Instructions for the task: Copy each line from the records below in which the word "where" is found.

Source texts of formatted documents:
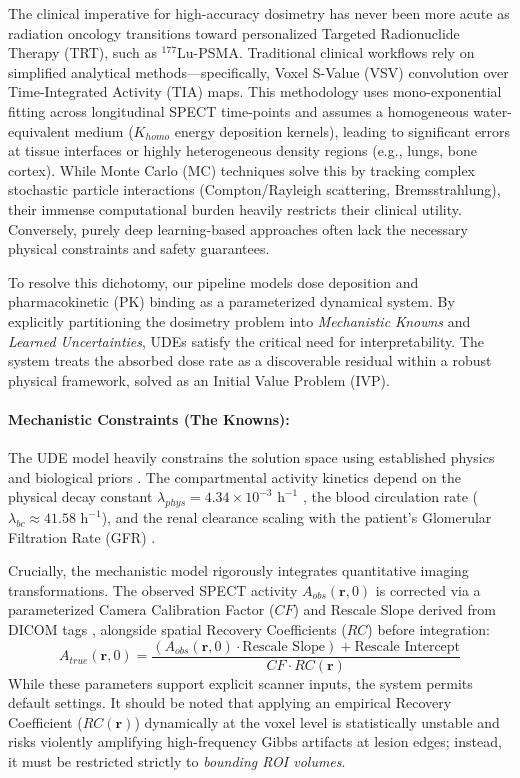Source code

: \documentclass[10pt,letterpaper]{article}
\begin{document}
The clinical imperative for high-accuracy dosimetry has never been more acute as radiation oncology transitions toward personalized Targeted Radionuclide Therapy (TRT), such as $^{177}$Lu-PSMA. Traditional clinical workflows rely on simplified analytical methods---specifically, Voxel S-Value (VSV) convolution over Time-Integrated Activity (TIA) maps. This methodology uses mono-exponential fitting across longitudinal SPECT time-points and assumes a homogeneous water-equivalent medium ($K_{homo}$ energy deposition kernels), leading to significant errors at tissue interfaces or highly heterogeneous density regions (e.g., lungs, bone cortex). While Monte Carlo (MC) techniques solve this by tracking complex stochastic particle interactions (Compton/Rayleigh scattering, Bremsstrahlung), their immense computational burden heavily restricts their clinical utility. Conversely, purely deep learning-based approaches often lack the necessary physical constraints and safety guarantees.

To resolve this dichotomy, our pipeline models dose deposition and pharmacokinetic (PK) binding as a parameterized dynamical system. By explicitly partitioning the dosimetry problem into \textit{Mechanistic Knowns} and \textit{Learned Uncertainties}, UDEs satisfy the critical need for interpretability. The system treats the absorbed dose rate as a discoverable residual within a robust physical framework, solved as an Initial Value Problem (IVP).

\paragraph{Mechanistic Constraints (The Knowns):}
The UDE model heavily constrains the solution space using established physics and biological priors \cite{KennedyLugassi2020}. The compartmental activity kinetics depend on the physical decay constant $\lambda_{phys} = 4.34 \times 10^{-3} \text{ h}^{-1}$ \cite{ReschFouladgar2023, StabinMadsen2019}, the blood circulation rate ($\lambda_{bc} \approx 41.58 \text{ h}^{-1}$), and the renal clearance scaling with the patient's Glomerular Filtration Rate (GFR) \cite{HardiansyahYousefzadehNowshahr2024}.

Crucially, the mechanistic model rigorously integrates quantitative imaging transformations. The observed SPECT activity $A_{obs}(\mathbf{r}, 0)$ is corrected via a parameterized Camera Calibration Factor ($CF$) and Rescale Slope derived from DICOM tags \cite{BidgoodHorii1992, GleisnerChouin2022}, alongside spatial Recovery Coefficients ($RC$) \cite{KlettingSchimmel2015} before integration:
\begin{equation}
    A_{true}(\mathbf{r}, 0) = \frac{\left( A_{obs}(\mathbf{r}, 0) \cdot \text{Rescale Slope} \right) + \text{Rescale Intercept}}{CF \cdot RC(\mathbf{r})}
\end{equation}
While these parameters support explicit scanner inputs, the system permits default settings. It should be noted that applying an empirical Recovery Coefficient ($RC(\mathbf{r})$) dynamically at the voxel level is statistically unstable and risks violently amplifying high-frequency Gibbs artifacts at lesion edges; instead, it must be restricted strictly to \textit{bounding ROI volumes}.
\end{document}
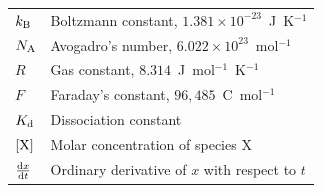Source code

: \documentclass[12pt, a4paper, twoside, openright]{book}
\begin{document}
\begin{tabular}{ll}
  $\kB$           & Boltzmann constant, $1.381\times10^{-23}$~J~K$^{-1}$ \\
  $\NA$           & Avogadro's number, $6.022\times10^{23}$~mol$^{-1}$ \\
  $R$             & Gas constant, $8.314$~J~mol$^{-1}$~K$^{-1}$ \\
  $F$             & Faraday's constant, $96{,}485$~C~mol$^{-1}$ \\
  $\Kd$           & Dissociation constant \\
  $\conc{X}$      & Molar concentration of species X \\
  $\od{x}{t}$     & Ordinary derivative of $x$ with respect to $t$ \\
\end{tabular}

\mainmatter

%

\backmatter

\end{document}
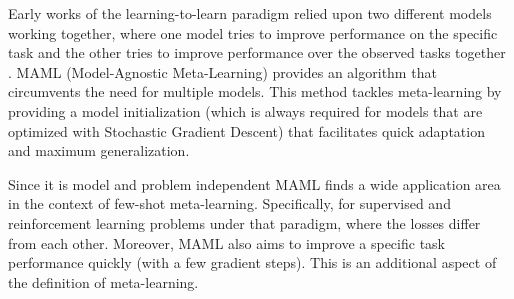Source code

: Early works of the learning-to-learn paradigm relied upon two different models working together, where one model tries to improve performance on the specific task and the other tries to improve performance over the observed tasks together \cite{thrun1998}. MAML (Model-Agnostic Meta-Learning) \cite{finn2017} provides an algorithm that circumvents the need for multiple models. This method tackles meta-learning by providing a model initialization (which is always required for models that are optimized with Stochastic Gradient Descent) that facilitates quick adaptation and maximum generalization.


Since it is model and problem independent MAML finds a wide application area in the context of few-shot meta-learning. Specifically, for supervised and reinforcement learning problems under that paradigm, where the losses differ from each other.  Moreover, MAML also aims to improve a specific task performance quickly (with a few gradient steps). This is an additional aspect of the definition of meta-learning. 


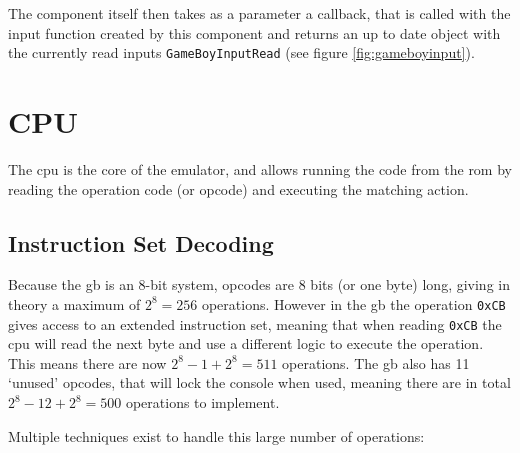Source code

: \documentclass[11pt]{report}
\begin{document}
The component itself then takes as a parameter a callback, that is called with the input function created by this component and returns an up to date object with the currently read inputs \texttt{GameBoyInputRead} (see figure \ref{fig:gameboyinput}).

\section{CPU}

The \gls{cpu} is the core of the emulator, and allows running the code from the \gls{rom} by reading the operation code (or opcode) and executing the matching action.

\subsection{Instruction Set Decoding}

Because the \glsdesc{gb} is an 8-bit system, opcodes are 8 bits (or one byte) long, giving in theory a maximum of $2^8=256$ operations. However in the \gls{gb} the operation \texttt{0xCB} gives access to an extended instruction set, meaning that when reading \texttt{0xCB} the \gls{cpu} will read the next byte and use a different logic to execute the operation. This means there are now $2^8 - 1 + 2^8=511$ operations. The \gls{gb} also has 11 `unused' opcodes, that will lock the console when used\cite[CPU Comparison with Z80]{pandoc}, meaning there are in total $2^8 - 12 + 2^8 = 500$ operations to implement.

Multiple techniques exist to handle this large number of operations:
\end{document}
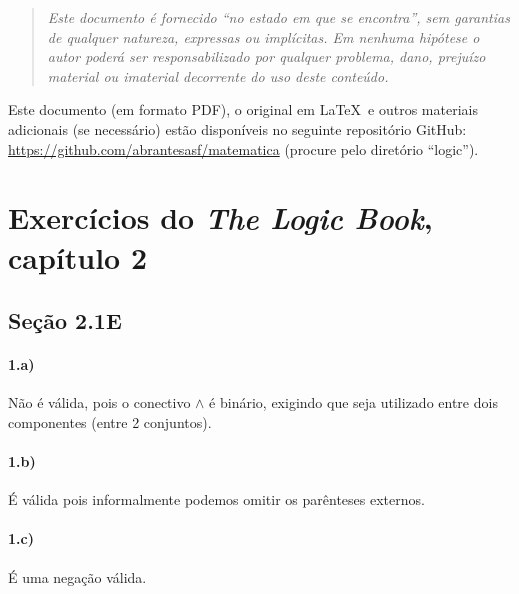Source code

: \documentclass[pdftex,a4paper,12pt,brazil]{article} %
\begin{document}
\begin{quote}
  \emph{Este documento é fornecido ``no estado em que se encontra'', sem garantias de qualquer
    natureza, expressas ou implícitas. Em nenhuma hipótese o autor poderá ser responsabilizado
    por qualquer problema, dano, prejuízo material ou imaterial decorrente do uso deste
    conteúdo.}
\end{quote}

Este documento (em formato PDF), o original em \LaTeX\ e outros materiais
adicionais (se necessário) estão disponíveis no seguinte
repositório GitHub: \url{https://github.com/abrantesasf/matematica} (procure pelo
diretório ``logic'').


\section{Exercícios do \emph{The Logic Book}, capítulo 2}
\label{tlb-2}


\subsection{Seção 2.1E}
\label{tlb-2-21e}

\paragraph{1.a)} Não é válida, pois o conectivo $\wedge$ é binário, exigindo que seja
utilizado entre dois componentes (entre 2 conjuntos).

\paragraph{1.b)} É válida pois informalmente podemos omitir os parênteses externos.

\paragraph{1.c)} É uma negação válida.
\end{document}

Exercise output:
: Early works of the learning-to-learn paradigm relied upon two different models working together, where one model tries to improve performance on the specific task and the other tries to improve performance over the observed tasks together \cite{thrun1998}. MAML (Model-Agnostic Meta-Learning) \cite{finn2017} provides an algorithm that circumvents the need for multiple models. This method tackles meta-learning by providing a model initialization (which is always required for models that are optimized with Stochastic Gradient Descent) that facilitates quick adaptation and maximum generalization.
Since it is model and problem independent MAML finds a wide application area in the context of few-shot meta-learning. Specifically, for supervised and reinforcement learning problems under that paradigm, where the losses differ from each other.  Moreover, MAML also aims to improve a specific task performance quickly (with a few gradient steps). This is an additional aspect of the definition of meta-learning. 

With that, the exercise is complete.